Wednesday, February 9, 2011

Tutorial for my "RagTag Vintage Headbands"

I want to start off first by thanking Morgan for featuring me as a guest blogger on her fabulous and informative blog! J Today I am sharing with you how to make one of my famous “RagTag Vintage Headbands” as seen in one of my two etsy shops at and  Albert Einstein stated "The secret to creativity is knowing how to hide your sources." I however go against the grain and think that it is better to give than to receive so this is why I will be sharing a series of some of my “how to” crafting tutorials. Let’s begin shall we?
You will need:
- Fabric(s) or your choice
-Fabri Tac Glue and hot glue
-Thread and needle
-Thin elastic
-Adornments i.e. Swarovski’s, feathers, etc.
First start off with any scrap of fabric, you really do not need a whole lot of fabric but you do want a fair amount length wise as this is pertinent in making your  vintage flower for your headband. I just buy the fabric quarters used for quilt making at a local Joanne’s fabric; you can even find these at Wal Mart, and Michael’s craft sections. The best thing about it is they are usually a $1.50, super affordable and so many color choices to pick from.  Your fabric quarter will look similar to this:
Start with cutting a small slit at the beginning of your fabric where my finger is pointing, this is at about 1 ½ inches wide.

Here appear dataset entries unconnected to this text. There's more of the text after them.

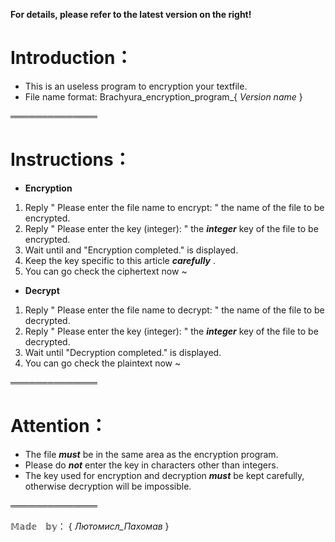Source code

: **For details, please refer to the latest version on the right!**
# Introduction：

- This is an useless program to encryption your textfile.
- File name format:    Brachyura_encryption_program_{ _Version name_ }

══════════════

# Instructions：

- **Encryption**

 1. Reply " Please enter the file name to encrypt: " the name of the file to be encrypted.
 2. Reply " Please enter the key (integer): " the **_integer_** key of the file to be encrypted.
 3. Wait until and "Encryption completed." is displayed.
 4. Keep the key specific to this article **_carefully_** .
 5. You can go check the ciphertext now ~

- **Decrypt**

 1. Reply " Please enter the file name to decrypt: " the name of the file to be decrypted.
 2. Reply " Please enter the key (integer): " the **_integer_** key of the file to be decrypted.
 3. Wait until "Decryption completed." is displayed.
 4. You can go check the plaintext now ~

══════════════

# Attention：

- The file **_must_** be in the same area as the encryption program.
- Please do **_not_** enter the key in characters other than integers.
- The key used for encryption and decryption **_must_** be kept carefully, otherwise decryption will be impossible.

══════════════

𝕄𝕒𝕕𝕖　𝕓𝕪： { _Лютомисл_Пахомав_ }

It should look like this at about 16 inches long. The ripping of the fabric provides frayed edges and gives it that extra vintage feel. The measurements I have provided are for a small to medium sized flower. However you can make the length and width according to your preference.

(Note I changed fabrics only because I wanted a different color) Next fold your fabric in half like so:

Then make a knot like so (make sure the right side of the fabric is facing outward. You will also notice that your know sticks upward more on one side and is more flat on the other side.I am pointing to the top side that will be the bud, the more pointier portion of the knot. Face the flatter side of your knot facing downward. Let the tail from where you made your knot hand downwards as you will be using that piece later:

Next (keeping your fabric folded in half at all times) wrap fabric around the knot. After you have wrapped the initial fabric around the knot, this makes it look more like a bud in the middle of the rosette. Like so:

Then you will continue wrapping your fabric around the knot but you will be twisting your fabric as you go.  The twist is like so (as seen below my pointer finger):

All the while make sure to keep your pointer finger at the top of your bud, and your thumb along the bottom. This helps to keep your rosette in proper placement and keeps it from wrapping to high along the top of the bud.  Like so:

As you are twisting you will be sewing small stitches through your wrapped fabric, this ensures that the flower stays secure and tight and will not unravel once you are done and ready to place your flower on the headband. After all little girls can become rambunctious and we want to ensure their rosettes stay Tasmanian devil proof! Hang in there we are almost done! After continuing this process all the way around you will have a rosette that looks like so:

Stop wrapping when you have about a ½ an inch left of fabric, you will take this fabric tail along with the initial tail and tuck these under your flower, you can secure it with a type of fabric glue or you can stitch it in place, it is all personal preference. You can see the tails facing downward in the above picture. I try to stay as vegan as possible when I can so I stitch it. This tail provides a soft flat surface for placing the vintage rosette on the headband. Here is a picture of the bottom side of the vintage rosette with the tails tucked under.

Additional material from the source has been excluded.